Pramoedya Ananta Toer lahir pada 6 Februari 1925 di Kampung Jetis, Blora Jawa Tengah sebagai anak sulung dari Sembilan bersaudara.  Ayahnya bernama Mastoer, seorang guru dan ibunya bernama Oemi Saidah, seorang ibu rumah tangga.  Sewaktu kecil, Pram sudah terlihat sebagai anak yang pintar mengumpulkan teman-temannya, banyak akal dan berani mencoba apapun dalam segala hal.  Namun, masa kecilnya juga tertindas oleh perlakuan ayahnya yang terlalu keras dan berdisiplin tinggi.  Rasa tertekan, terkucilkan, tertindas, dan minder yang akut akhirnya mendorong Pram untuk menulis.
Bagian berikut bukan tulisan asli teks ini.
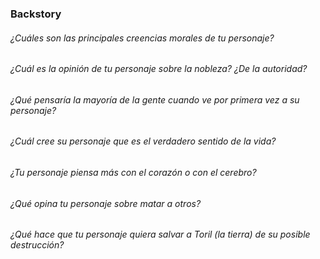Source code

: ### Backstory


###### ¿Cuáles son las principales creencias morales de tu personaje?


###### ¿Cuál es la opinión de tu personaje sobre la nobleza? ¿De la autoridad?


###### ¿Qué pensaría la mayoría de la gente cuando ve por primera vez a su personaje?


###### ¿Cuál cree su personaje que es el verdadero sentido de la vida?


###### ¿Tu personaje piensa más con el corazón o con el cerebro?


###### ¿Qué opina tu personaje sobre matar a otros?


###### ¿Qué hace que tu personaje quiera salvar a Toril (la tierra) de su posible destrucción?
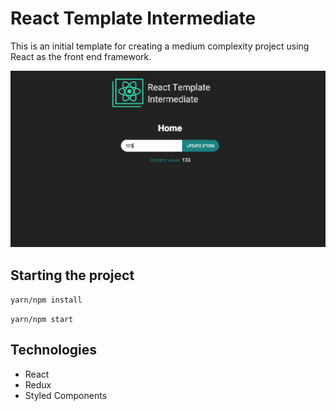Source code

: # React Template Intermediate
This is an initial template for creating a medium complexity project using React as the front end framework.

![React template intermediate](https://github.com/dantewebmaster/react-template-intermediate/blob/master/screenshot-redux-react-template.png)

## Starting the project

`yarn/npm install`

`yarn/npm start`

## Technologies
* React
* Redux
* Styled Components
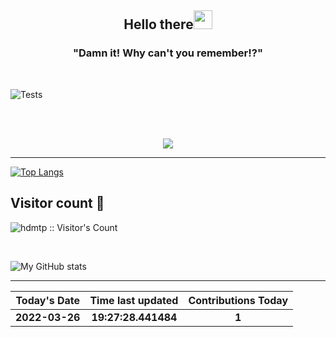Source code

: 
<h2 align="center">Hello there<img src="https://user-images.githubusercontent.com/88626025/135751180-b3d128a5-ba6f-496d-a6d0-1503b568ee88.gif" width="30px"></h2>
<h3 align="center" margin=30px>
"Damn it! Why can't you remember!?"
</h3>
<br>

![Tests](https://github.com/hDmtP/hDmtP/actions/workflows/main.yml/badge.svg)

<br>
<br>
<p align="center">
<img src="https://user-images.githubusercontent.com/65482473/137200814-7c1f94cc-d38b-4ec1-a93f-4b16c8768256.gif" align="center">
</p>

<hr>

[![Top Langs](https://github-readme-stats.vercel.app/api/top-langs/?username=hDmtP&langs_count=12)](https://github.com/hDmtP/github-readme-stats)

<h2> Visitor count 👀</h2>

<p><img src="https://profile-counter.glitch.me/{hdmtp}/count.svg" alt="hdmtp :: Visitor's Count" /></p>

<br>

![My GitHub stats](https://github-readme-stats.vercel.app/api?username=hdmtp&show_icons=true&theme=radical) 

<hr>

Today's Date |Time last updated      | Contributions Today
:--------------:|:----------------:|:-------------:
**2022-03-26**| **19:27:28.441484** | **1**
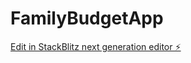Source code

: # FamilyBudgetApp

[Edit in StackBlitz next generation editor ⚡️](https://stackblitz.com/~/github.com/kdrendel/FamilyBudgetApp)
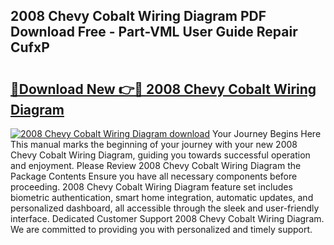 ## 2008 Chevy Cobalt Wiring Diagram PDF Download Free - Part-VML User Guide Repair CufxP

# <h2><a href="http://dfovqey.blite.top/?on=2008+Chevy+Cobalt+Wiring+Diagram">🔗Download New 👉🔴 2008 Chevy Cobalt Wiring Diagram</a></h2>

[![2008 Chevy Cobalt Wiring Diagram download](https://i.imgur.com/lujVjoI.png)](http://dfovqey.blite.top/?on=2008+Chevy+Cobalt+Wiring+Diagram)
Your Journey Begins Here This manual marks the beginning of your journey with your new 2008 Chevy Cobalt Wiring Diagram, guiding you towards successful operation and enjoyment. Please Review 2008 Chevy Cobalt Wiring Diagram the Package Contents Ensure you have all necessary components before proceeding. 2008 Chevy Cobalt Wiring Diagram feature set includes biometric authentication, smart home integration, automatic updates, and personalized dashboard, all accessible through the sleek and user-friendly interface. Dedicated Customer Support 2008 Chevy Cobalt Wiring Diagram. We are committed to providing you with personalized and timely support.
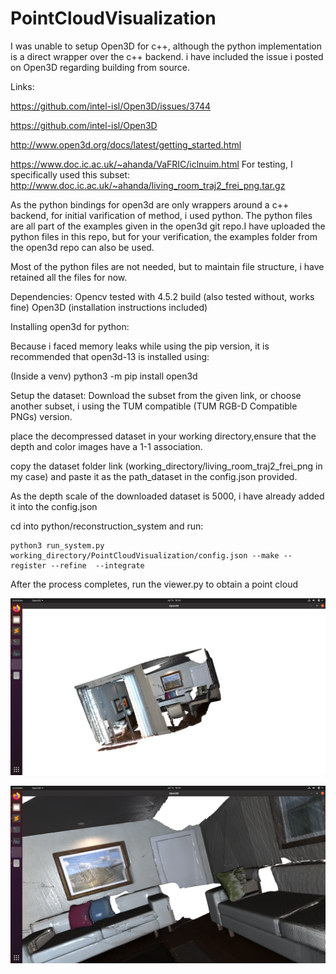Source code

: # PointCloudVisualization


<p> I was unable to setup Open3D for c++, although the python implementation is a direct wrapper over the c++ backend.
	i have included the issue i posted on Open3D regarding building from source.
	<p>

Links:
		
https://github.com/intel-isl/Open3D/issues/3744

https://github.com/intel-isl/Open3D

http://www.open3d.org/docs/latest/getting_started.html


https://www.doc.ic.ac.uk/~ahanda/VaFRIC/iclnuim.html
For testing, I specifically used this subset: http://www.doc.ic.ac.uk/~ahanda/living_room_traj2_frei_png.tar.gz

As the python bindings for open3d are only wrappers around a c++ backend, for initial varification of method, i used python.
The python files are all part of the examples given in the open3d git repo.I have uploaded the python files in this repo, but for your verification, the examples folder from the open3d repo can also be used.

Most of the python files are not needed, but to maintain file structure, i have retained all the files for now.

Dependencies:
Opencv tested with 4.5.2 build (also tested without, works fine)
Open3D (installation instructions included)



Installing open3d for python:

Because i faced memory leaks while using the pip version, it is recommended that open3d-13 is installed using:

(Inside a venv)
python3 -m pip install open3d


Setup the dataset:
Download the subset from the given link, or choose another subset, i using the TUM compatible (TUM RGB-D Compatible PNGs) version.

place the decompressed dataset in your working directory,ensure that the depth and color images have a 1-1 association.

copy the dataset folder link (working_directory/living_room_traj2_frei_png in my case) and paste it as the path_dataset in the config.json provided.

As the depth scale of the downloaded dataset is 5000, i have already added it into the config.json

cd into python/reconstruction_system and run:

	python3 run_system.py working_directory/PointCloudVisualization/config.json --make --register --refine  --integrate
 

After the process completes, run the viewer.py to obtain a point cloud


![image1](output/1.png)

![image2](output/2.png)

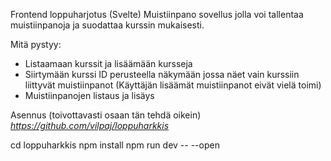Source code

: Frontend loppuharjotus (Svelte)
Muistiinpano sovellus jolla voi tallentaa muistiinpanoja ja suodattaa kurssin mukaisesti.

Mitä pystyy:
- Listaamaan kurssit ja lisäämään kursseja
- Siirtymään kurssi ID perusteella näkymään jossa näet vain kurssiin liittyvät muistiinpanot
    (Käyttäjän lisäämät muistiinpanot eivät vielä toimi)
- Muistiinpanojen listaus ja lisäys

Asennus (toivottavasti osaan tän tehdä oikein)
*https://github.com/vilpaj/loppuharkkis*

cd loppuharkkis
npm install
npm run dev -- --open
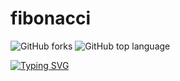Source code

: # fibonacci
<img alt="GitHub forks" src="https://img.shields.io/github/forks/SENTIN0/fibonacci-serios?style=social">
<img alt="GitHub top language" src="https://img.shields.io/github/languages/top/SENTIN0/fibonacci-serios">


[![Typing SVG](https://readme-typing-svg.demolab.com?font=Fira+Code&pause=1000&color=F72D2D&width=435&lines=TOOL+BY+SENTINO;JF+TEAM)](https://git.io/typing-svg)
<br>

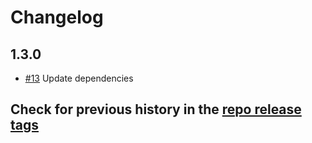 # Changelog

## 1.3.0
- [#13](https://github.com/mercadolibre/frontend-logger/pull/13) Update dependencies

## Check for previous history in the [repo release tags](https://github.com/mercadolibre/frontend-logger/releases)
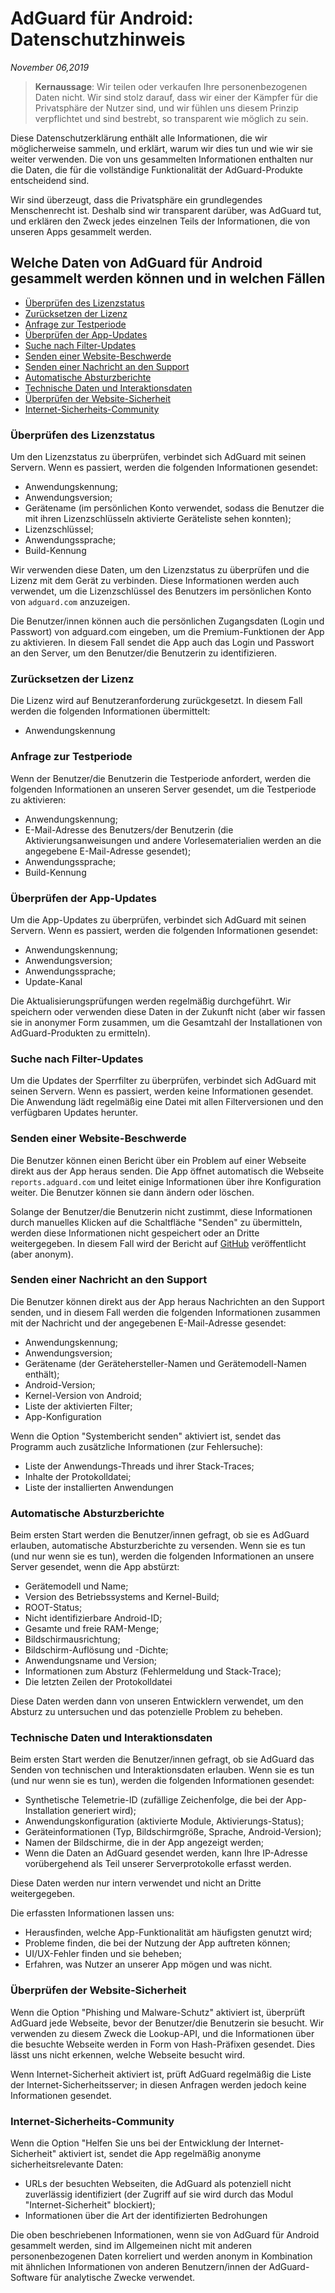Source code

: # AdGuard für Android: Datenschutzhinweis
*November 06,2019*
> **Kernaussage**: Wir teilen oder verkaufen Ihre personenbezogenen Daten nicht. Wir sind stolz darauf, dass wir einer der Kämpfer für die Privatsphäre der Nutzer sind, und wir fühlen uns diesem Prinzip verpflichtet und sind bestrebt, so transparent wie möglich zu sein.

Diese Datenschutzerklärung enthält alle Informationen, die wir möglicherweise sammeln, und erklärt, warum wir dies tun und wie wir sie weiter verwenden. Die von uns gesammelten Informationen enthalten nur die Daten, die für die vollständige Funktionalität der AdGuard-Produkte entscheidend sind.

Wir sind überzeugt, dass die Privatsphäre ein grundlegendes Menschenrecht ist. Deshalb sind wir transparent darüber, was AdGuard tut, und erklären den Zweck jedes einzelnen Teils der Informationen, die von unseren Apps gesammelt werden.

## Welche Daten von AdGuard für Android gesammelt werden können und in welchen Fällen

* [Überprüfen des Lizenzstatus](#license-status-check)
* [Zurücksetzen der Lizenz](#license-reset)
* [Anfrage zur Testperiode](#trial-period-request)
* [Überprüfen der App-Updates](#app-update-check)
* [Suche nach Filter-Updates](#filters-updates-check)
* [Senden einer Website-Beschwerde](#web-page-complaint)
* [Senden einer Nachricht an den Support](#support-message)
* [Automatische Absturzberichte](#automatic-crash-reporting)
* [Technische Daten und Interaktionsdaten](#technical-and-interaction-data)
* [Überprüfen der Website-Sicherheit](#browsing-security-check)
* [Internet-Sicherheits-Community](#browsing-security-community)

### <a id="license-status-check"></a> Überprüfen des Lizenzstatus

Um den Lizenzstatus zu überprüfen, verbindet sich AdGuard mit seinen Servern. Wenn es passiert, werden die folgenden Informationen gesendet:

* Anwendungskennung;
* Anwendungsversion;
* Gerätename (im persönlichen Konto verwendet, sodass die Benutzer die mit ihren Lizenzschlüsseln aktivierte Geräteliste sehen konnten);
* Lizenzschlüssel;
* Anwendungssprache;
* Build-Kennung

Wir verwenden diese Daten, um den Lizenzstatus zu überprüfen und die Lizenz mit dem Gerät zu verbinden. Diese Informationen werden auch verwendet, um die Lizenzschlüssel des Benutzers im persönlichen Konto von `adguard.com` anzuzeigen.

Die Benutzer/innen können auch die persönlichen Zugangsdaten (Login und Passwort) von adguard.com eingeben, um die Premium-Funktionen der App zu aktivieren. In diesem Fall sendet die App auch das Login und Passwort an den Server, um den Benutzer/die Benutzerin zu identifizieren.

### <a id="license-reset"></a> Zurücksetzen der Lizenz

Die Lizenz wird auf Benutzeranforderung zurückgesetzt. In diesem Fall werden die folgenden Informationen übermittelt:

* Anwendungskennung

### <a id="trial-period-request"></a> Anfrage zur Testperiode

Wenn der Benutzer/die Benutzerin die Testperiode anfordert, werden die folgenden Informationen an unseren Server gesendet, um die Testperiode zu aktivieren:

* Anwendungskennung;
* E-Mail-Adresse des Benutzers/der Benutzerin (die Aktivierungsanweisungen und andere Vorlesematerialien werden an die angegebene E-Mail-Adresse gesendet);
* Anwendungssprache;
* Build-Kennung

### <a id="app-update-check"></a> Überprüfen der App-Updates

Um die App-Updates zu überprüfen, verbindet sich AdGuard mit seinen Servern. Wenn es passiert, werden die folgenden Informationen gesendet:

* Anwendungskennung;
* Anwendungsversion;
* Anwendungssprache;
* Update-Kanal

Die Aktualisierungsprüfungen werden regelmäßig durchgeführt. Wir speichern oder verwenden diese Daten in der Zukunft nicht (aber wir fassen sie in anonymer Form zusammen, um die Gesamtzahl der Installationen von AdGuard-Produkten zu ermitteln).

### <a id="filters-updates-check"></a> Suche nach Filter-Updates

Um die Updates der Sperrfilter zu überprüfen, verbindet sich AdGuard mit seinen Servern. Wenn es passiert, werden keine Informationen gesendet. Die Anwendung lädt regelmäßig eine Datei mit allen Filterversionen und den verfügbaren Updates herunter.

### <a id="web-page-complaint"></a> Senden einer Website-Beschwerde

Die Benutzer können einen Bericht über ein Problem auf einer Webseite direkt aus der App heraus senden. Die App öffnet automatisch die Webseite `reports.adguard.com` und leitet einige Informationen über ihre Konfiguration weiter. Die Benutzer können sie dann ändern oder löschen.

Solange der Benutzer/die Benutzerin nicht zustimmt, diese Informationen durch manuelles Klicken auf die Schaltfläche "Senden" zu übermitteln, werden diese Informationen nicht gespeichert oder an Dritte weitergegeben. In diesem Fall wird der Bericht auf [GitHub](https://github.com/adguardteam/adguardfilters/issues) veröffentlicht (aber anonym).

### <a id="support-message"></a> Senden einer Nachricht an den Support

Die Benutzer können direkt aus der App heraus Nachrichten an den Support senden, und in diesem Fall werden die folgenden Informationen zusammen mit der Nachricht und der angegebenen E-Mail-Adresse gesendet:

* Anwendungskennung;
* Anwendungsversion;
* Gerätename (der Gerätehersteller-Namen und Gerätemodell-Namen enthält);
* Android-Version;
* Kernel-Version von Android;
* Liste der aktivierten Filter;
* App-Konfiguration

Wenn die Option "Systembericht senden" aktiviert ist, sendet das Programm auch zusätzliche Informationen (zur Fehlersuche):

* Liste der Anwendungs-Threads und ihrer Stack-Traces;
* Inhalte der Protokolldatei;
* Liste der installierten Anwendungen

### <a id="automatic-crash-reporting"></a> Automatische Absturzberichte

Beim ersten Start werden die Benutzer/innen gefragt, ob sie es AdGuard erlauben, automatische Absturzberichte zu versenden. Wenn sie es tun (und nur wenn sie es tun), werden die folgenden Informationen an unsere Server gesendet, wenn die App abstürzt:

* Gerätemodell und Name;
* Version des Betriebssystems and Kernel-Build;
* ROOT-Status;
* Nicht identifizierbare Android-ID;
* Gesamte und freie RAM-Menge;
* Bildschirmausrichtung;
* Bildschirm-Auflösung und -Dichte;
* Anwendungsname und Version;
* Informationen zum Absturz (Fehlermeldung und Stack-Trace);
* Die letzten Zeilen der Protokolldatei

Diese Daten werden dann von unseren Entwicklern verwendet, um den Absturz zu untersuchen und das potenzielle Problem zu beheben.

### <a id="technical-and-interaction-data"></a> Technische Daten und Interaktionsdaten

Beim ersten Start werden die Benutzer/innen gefragt, ob sie AdGuard das Senden von technischen und Interaktionsdaten erlauben. Wenn sie es tun (und nur wenn sie es tun), werden die folgenden Informationen gesendet:

* Synthetische Telemetrie-ID (zufällige Zeichenfolge, die bei der App-Installation generiert wird);
* Anwendungskonfiguration (aktivierte Module, Aktivierungs-Status);
* Geräteinformationen (Typ, Bildschirmgröße, Sprache, Android-Version);
* Namen der Bildschirme, die in der App angezeigt werden;
* Wenn die Daten an AdGuard gesendet werden, kann Ihre IP-Adresse vorübergehend als Teil unserer Serverprotokolle erfasst werden.

Diese Daten werden nur intern verwendet und nicht an Dritte weitergegeben.

Die erfassten Informationen lassen uns:

* Herausfinden, welche App-Funktionalität am häufigsten genutzt wird;
* Probleme finden, die bei der Nutzung der App auftreten können;
* UI/UX-Fehler finden und sie beheben;
* Erfahren, was Nutzer an unserer App mögen und was nicht.

### <a id="browsing-security-check"></a> Überprüfen der Website-Sicherheit 

Wenn die Option "Phishing und Malware-Schutz" aktiviert ist, überprüft AdGuard jede Webseite, bevor der Benutzer/die Benutzerin sie besucht. Wir verwenden zu diesem Zweck die Lookup-API, und die Informationen über die besuchte Webseite werden in Form von Hash-Präfixen gesendet. Dies lässt uns nicht erkennen, welche Webseite besucht wird.

Wenn Internet-Sicherheit aktiviert ist, prüft AdGuard regelmäßig die Liste der Internet-Sicherheitsserver; in diesen Anfragen werden jedoch keine Informationen gesendet.

### <a id="browsing-security-community"></a> Internet-Sicherheits-Community

Wenn die Option "Helfen Sie uns bei der Entwicklung der Internet-Sicherheit" aktiviert ist, sendet die App regelmäßig anonyme sicherheitsrelevante Daten:

* URLs der besuchten Webseiten, die AdGuard als potenziell nicht zuverlässig identifiziert (der Zugriff auf sie wird durch das Modul "Internet-Sicherheit" blockiert);
* Informationen über die Art der identifizierten Bedrohungen

Die oben beschriebenen Informationen, wenn sie von AdGuard für Android gesammelt werden, sind im Allgemeinen nicht mit anderen personenbezogenen Daten korreliert und werden anonym in Kombination mit ähnlichen Informationen von anderen Benutzern/innen der AdGuard-Software für analytische Zwecke verwendet.
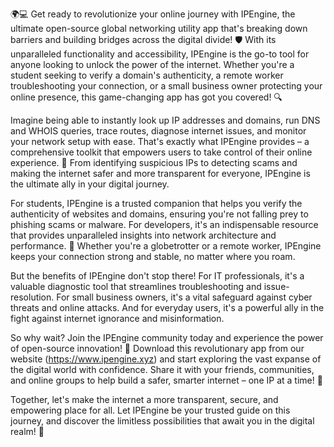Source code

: 🌍💻 Get ready to revolutionize your online journey with IPEngine, the ultimate open-source global networking utility app that's breaking down barriers and building bridges across the digital divide! 🛡️ With its unparalleled functionality and accessibility, IPEngine is the go-to tool for anyone looking to unlock the power of the internet. Whether you're a student seeking to verify a domain's authenticity, a remote worker troubleshooting your connection, or a small business owner protecting your online presence, this game-changing app has got you covered! 🔍

Imagine being able to instantly look up IP addresses and domains, run DNS and WHOIS queries, trace routes, diagnose internet issues, and monitor your network setup with ease. That's exactly what IPEngine provides – a comprehensive toolkit that empowers users to take control of their online experience. 📡 From identifying suspicious IPs to detecting scams and making the internet safer and more transparent for everyone, IPEngine is the ultimate ally in your digital journey.

For students, IPEngine is a trusted companion that helps you verify the authenticity of websites and domains, ensuring you're not falling prey to phishing scams or malware. For developers, it's an indispensable resource that provides unparalleled insights into network architecture and performance. 🚀 Whether you're a globetrotter or a remote worker, IPEngine keeps your connection strong and stable, no matter where you roam.

But the benefits of IPEngine don't stop there! For IT professionals, it's a valuable diagnostic tool that streamlines troubleshooting and issue-resolution. For small business owners, it's a vital safeguard against cyber threats and online attacks. And for everyday users, it's a powerful ally in the fight against internet ignorance and misinformation.

So why wait? Join the IPEngine community today and experience the power of open-source innovation! 🌟 Download this revolutionary app from our website (https://www.ipengine.xyz) and start exploring the vast expanse of the digital world with confidence. Share it with your friends, communities, and online groups to help build a safer, smarter internet – one IP at a time! 💪

Together, let's make the internet a more transparent, secure, and empowering place for all. Let IPEngine be your trusted guide on this journey, and discover the limitless possibilities that await you in the digital realm! 🚀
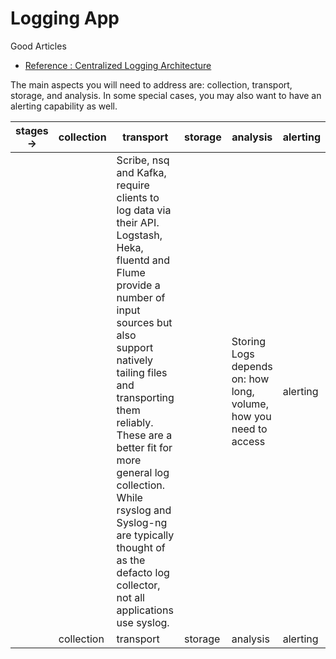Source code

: # Logging App

Good Articles
- [Reference : Centralized Logging Architecture](http://jasonwilder.com/blog/2013/07/16/centralized-logging-architecture/)

The main aspects you will need to address are: collection, transport, storage, and analysis. In some special cases, you may also want to have an alerting capability as well.

|stages -> | collection | transport | storage | analysis |  alerting | 
| --- | --- | --- | --- | --- |  --- | 
||  |Scribe, nsq and Kafka, require clients to log data via their API. Logstash, Heka, fluentd and Flume provide a number of input sources but also support natively tailing files and transporting them reliably. These are a better fit for more general log collection. While rsyslog and Syslog-ng are typically thought of as the defacto log collector, not all applications use syslog.|  | Storing Logs depends on: how long, volume, how you need to access | alerting |
|| collection | transport | storage | analysis |  alerting | 
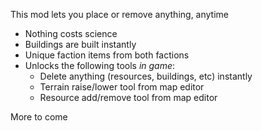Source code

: This mod lets you place or remove anything, anytime
- Nothing costs science 
- Buildings are built instantly
- Unique faction items from both factions
- Unlocks the following tools *in game*:
    - Delete anything (resources, buildings, etc) instantly
    - Terrain raise/lower tool from map editor
    - Resource add/remove tool from map editor

More to come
Pram memulai pendidikannya di SD Blora.  Namun ia pernah tiga kali tidak naik kelas sehingga membuat ayahnya malu dan mengatakannya sebagai anak yang bodoh.  Ayahnya tidak mau menyekolahkannya lebih lanjut ke jenjang yang lebih tinggi.  Akhirnya ibunya lah yang menyekolahkan dan membiayai Pram untuk melanjutkan pendidikan ke sekolah telegraf (Radio Vackschool) Surabaya tanpa sertifikat karena kedatangan Jepang.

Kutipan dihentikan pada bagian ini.